I picked up the hire car at lunch, and got straight out on the road towards Gibellina, which is only an hour from the airport. Driving on the right is definitely new to me, but the landscape along the coast of Sicily was incentive enough to keep moving to see more - there are huge, dramatic rock faces on one side of the freeway and deep blue water on the other.
Pulling into Gibellina was like landing on the moon - I've been reading a lot about the town, someone called it 'Planet Gibellina', which is so fitting. The streets curve around and look like part of a Sfogliatella from above, and then on ground level, I'm looking at angular, tightly packed homes with rolling fields stretching out behind them.
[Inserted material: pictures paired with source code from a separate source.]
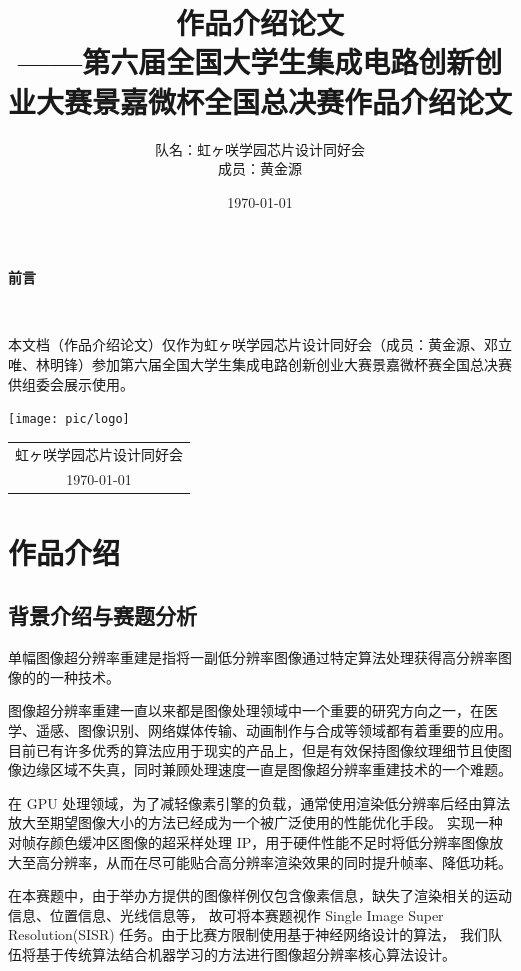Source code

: \documentclass[12pt, a4paper, oneside]{ctexbook}
\title{{\Huge{\textbf{作品介绍论文}}}\normalsize{\\——第六届全国大学生集成电路创新创业大赛景嘉微杯全国总决赛作品介绍论文}}
\author{队名：虹ヶ咲学园芯片设计同好会\\ 成员：黄金源\space邓立唯\space林明锋}
\date{\today}
\begin{document}
	
	
	
	\maketitle	
	\setcounter{page}{1}
	\begin{center}
		\Huge\textbf{前言}
	\end{center}~\
	
	本文档（作品介绍论文）仅作为虹ヶ咲学园芯片设计同好会（成员：黄金源、邓立唯、林明锋）参加第六届全国大学生集成电路创新创业大赛景嘉微杯赛全国总决赛供组委会展示使用。
	~\\
	\begin{flushright}
		\texttt{[image: pic/logo]}\\
		\begin{tabular}{c}
			虹ヶ咲学园芯片设计同好会\\
			\today
		\end{tabular}
	\end{flushright}
	\newpage
	\setcounter{page}{1}
	\tableofcontents
	\newpage
	\setcounter{page}{1}
	
	\chapter{作品介绍}
	\section{背景介绍与赛题分析}
	单幅图像超分辨率重建是指将一副低分辨率图像通过特定算法处理获得高分辨率图像的的一种技术。
	
	图像超分辨率重建一直以来都是图像处理领域中一个重要的研究方向之一，在医学、遥感、图像识别、网络媒体传输、动画制作与合成等领域都有着重要的应用。
	目前已有许多优秀的算法应用于现实的产品上，但是有效保持图像纹理细节且使图像边缘区域不失真，同时兼顾处理速度一直是图像超分辨率重建技术的一个难题。
	\par 在 GPU 处理领域，为了减轻像素引擎的负载，通常使用渲染低分辨率后经由算法放大至期望图像大小的方法已经成为一个被广泛使用的性能优化手段。
	实现一种对帧存颜色缓冲区图像的超采样处理 IP，用于硬件性能不足时将低分辨率图像放大至高分辨率，从而在尽可能贴合高分辨率渲染效果的同时提升帧率、降低功耗。
	\par 在本赛题中，由于举办方提供的图像样例仅包含像素信息，缺失了渲染相关的运动信息、位置信息、光线信息等，
	故可将本赛题视作 Single Image Super Resolution(SISR) 任务。由于比赛方限制使用基于神经网络设计的算法，
	我们队伍将基于传统算法结合机器学习的方法进行图像超分辨率核心算法设计。
	
\end{document}
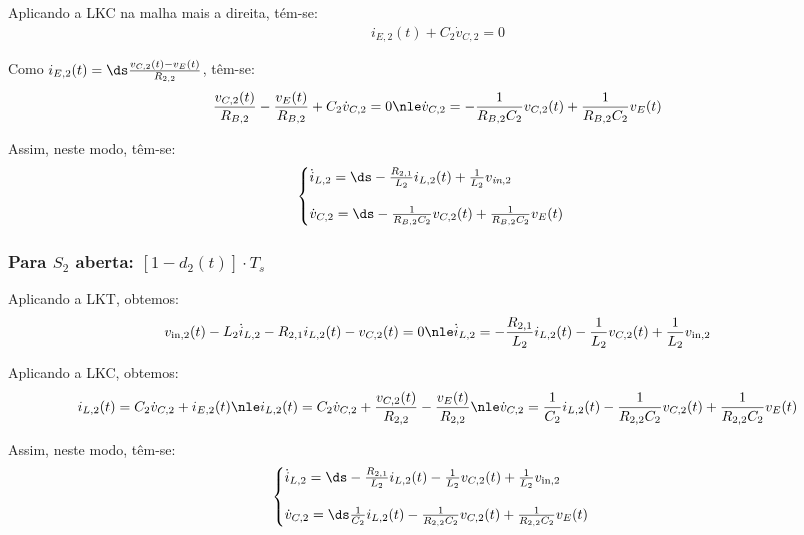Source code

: Aplicando a LKC na malha mais a direita, tém-se:
\begin{gather}
  i_{E,2}(t) + C_2 \dot{v}_{C,2} = 0
\end{gather}

Como $i_{E,2}(t) = \ds \frac{v_{C,2}(t) - v_E(t)}{R_{2,2}}$, têm-se:
\begin{gather}
  \frac{v_{C,2}(t)}{R_{B,2}} - \frac{v_E(t)}{R_{B,2}} + C_2 \dot{v}_{C,2} = 0 \nle
  \dot{v}_{C,2} = - \frac{1}{R_{B,2} C_2} v_{C,2}(t) + \frac{1}{R_{B,2} C_2} v_{E}(t)
\end{gather}

Assim, neste modo, têm-se:
\begin{gather}
  \begin{cases}
    \dot i_{L,2} = \ds - \frac{R_{2,1}}{L_2} i_{L,2}(t) + \frac{1}{L_2} v_{\textit{in}, 2} \\[12pt]
    \dot{v}_{C,2} = \ds - \frac{1}{R_{B,2} C_2} v_{C,2}(t) + \frac{1}{R_{B,2} C_2} v_{E}(t)
  \end{cases}
\end{gather}

\vspace*{8pt}
\subsubsection*{Para $S_2$ aberta: $\left[1 - d_2(t)\right] \cdot T_s$}

Aplicando a LKT, obtemos:
\begin{gather}
  v_{\text{in}, 2}(t) - L_2 \dot i_{L,2} - R_{2,1} i_{L,2} (t) - v_{C,2} (t)= 0 \nle
  \dot i_{L,2} = - \frac{R_{2,1}}{L_2} i_{L,2}(t) - \frac{1}{L_2} v_{C,2}(t) + \frac{1}{L_2} v_{\text{in}, 2}
\end{gather}

Aplicando a LKC, obtemos:
\begin{gather}
  i_{L,2}(t) = C_2 \dot v_{C,2} + i_{E,2}(t) \nle
  i_{L,2}(t) = C_2 \dot v_{C,2} +  \frac{v_{C,2}(t)}{R_{2,2}} - \frac{v_E(t)}{R_{2,2}} \nle
  \dot{v}_{C,2} =  \frac{1}{C_2} i_{L,2}(t) - \frac{1}{R_{2,2}C_2} v_{C,2}(t) + \frac{1}{R_{2,2} C_2} v_E(t)
\end{gather}

Assim, neste modo, têm-se:
\begin{gather}
  \begin{cases}
    \dot i_{L,2} = \ds - \frac{R_{2,1}}{L_2} i_{L,2}(t) - \frac{1}{L_2} v_{C,2}(t) + \frac{1}{L_2} v_{\text{in}, 2} \\[12pt]
    \dot{v}_{C,2} = \ds \frac{1}{C_2} i_{L,2}(t) - \frac{1}{R_{2,2}C_2} v_{C,2}(t) + \frac{1}{R_{2,2} C_2} v_E(t)
  \end{cases}
\end{gather}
It feels wild to pull in and finally see it all in person, it feels like there is a sculpture - like a full, public art project sculpture - on every other corner. The first few hours were just about getting in and organised, chatting with the owner Miguel to triple check I'm in the right spot, and making sure the stove top coffee pot works.
I'm travelling relatively light compared to what I'm used to with bigger projects, so I just have a notebook, small tin of paint and some brushes to bring along with me as I explore. I really want to focus on taking photos here - I feel like I constantly take pictures, but then keep them to myself, so I'm excited to see what references, collections and patterns come together here and how they'll influence the print.
I got out late as I wanted to save my first real walk around for photos for the daytime. There were kids on motorbikes, doing wheelies on deserted streets, a quick drink at Bar Millennium (looks like it sounds) before finding dinner at an incredible local steak place, which came complete with two lovely strays who must eat insanely well. I melted into the night a bit, with a slow walk home, feeling both excited and strangely nervous to finally head to Cretto di Burri tomorrow.
Saturday, 20 September, 2025
I was actually feeling a bit nervous setting out to see Cretto di Burri today - it felt like a funny combination of first-day nerves, and in a way, never meet your heroes. I first saw Burri's work 2014 at the Guggenheim in NYC, where I also saw Frank Stella's works at The Whitney. Each exhibition talked about their individual approaches of 'painting' with sculpture, forms, and material manipulations, and both artists really resonated with me - Stella for his graphic, controlled style, and Burri for the rich textures and unpredictable results that he achieved with burning, tearing and casting works.
I drove the 25 minutes from Gibellina on some pretty interesting roads, and with every curve, I was waiting to see the installation unfold in front of me. I finally saw (and drove right by) a vantage point to look out over the work, which I'm going to revisit on Monday - right now I felt like I was finally here, and I wanted to be up close. I felt like a little kid on a school excursion - packed sandwiches, water bottles, a pinned map in case I got lost - in comparison to other people who just pulled over to check it the installation on the way to something else. I can't really put my thoughts from the day into a linear form just yet, but I loved it.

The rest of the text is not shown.